Supplemental Results Index
When the supplemental index was first launched Google labeled the supplemental results. SEOs came up with hacks for figuring out how many supplemental results different websites had, and after they got popular Google disabled them and removed the supplemental results label.
Google has an auxiliary index where it stores some documents it may not trust enough to include in its regular index. Supplemental search results are used to provide search results when not enough regular search results are available. Why do sites get put in the supplemental results?
- Too much content for the amount of PageRank the site has. If a PR2 ite has 100,000 pages Google isn't going to index most of them.
- Newness. If a site is new and does not have many inbound links, some of its pages may end up in the supplemental results until the site builds up its popularity and ages a bit. This is typical for some new URLs that have not been crawled yet.
- Duplicate content.

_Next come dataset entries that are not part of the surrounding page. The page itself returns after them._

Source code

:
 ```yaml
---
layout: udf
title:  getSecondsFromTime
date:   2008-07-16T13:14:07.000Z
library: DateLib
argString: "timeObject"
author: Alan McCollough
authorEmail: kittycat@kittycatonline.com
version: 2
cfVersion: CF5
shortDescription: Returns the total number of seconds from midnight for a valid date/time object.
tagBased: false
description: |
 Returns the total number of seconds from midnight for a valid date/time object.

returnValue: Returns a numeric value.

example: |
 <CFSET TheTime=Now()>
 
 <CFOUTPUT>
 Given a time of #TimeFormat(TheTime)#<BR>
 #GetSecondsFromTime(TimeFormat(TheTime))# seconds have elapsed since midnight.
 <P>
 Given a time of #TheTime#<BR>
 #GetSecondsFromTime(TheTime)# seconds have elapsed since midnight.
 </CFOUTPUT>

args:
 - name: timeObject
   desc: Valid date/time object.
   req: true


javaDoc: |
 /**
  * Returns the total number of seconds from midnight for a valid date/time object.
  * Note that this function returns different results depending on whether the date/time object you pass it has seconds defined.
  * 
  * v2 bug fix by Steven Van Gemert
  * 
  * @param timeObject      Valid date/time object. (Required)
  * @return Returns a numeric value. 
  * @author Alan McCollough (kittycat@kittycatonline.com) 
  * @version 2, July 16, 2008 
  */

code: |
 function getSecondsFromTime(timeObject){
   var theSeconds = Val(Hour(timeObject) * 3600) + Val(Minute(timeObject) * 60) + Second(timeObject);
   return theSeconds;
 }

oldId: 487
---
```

For example, giving a search engine multiple URLs with the same content or a directory full of empty categories with near similar content on every page
- Too many variables in the URL
- Host was down when Google tried to crawl
- Too many low-quality outbound links
- Too many low-quality inbound links
- Any combination of the above
Since pages in the supplemental results are not trusted as much as pages in the regular index, it is likely that Google rarely crawls and places low or no weight on links from many of the pages in the supplemental results.
Originally posted 2008-05-29 00:12:06.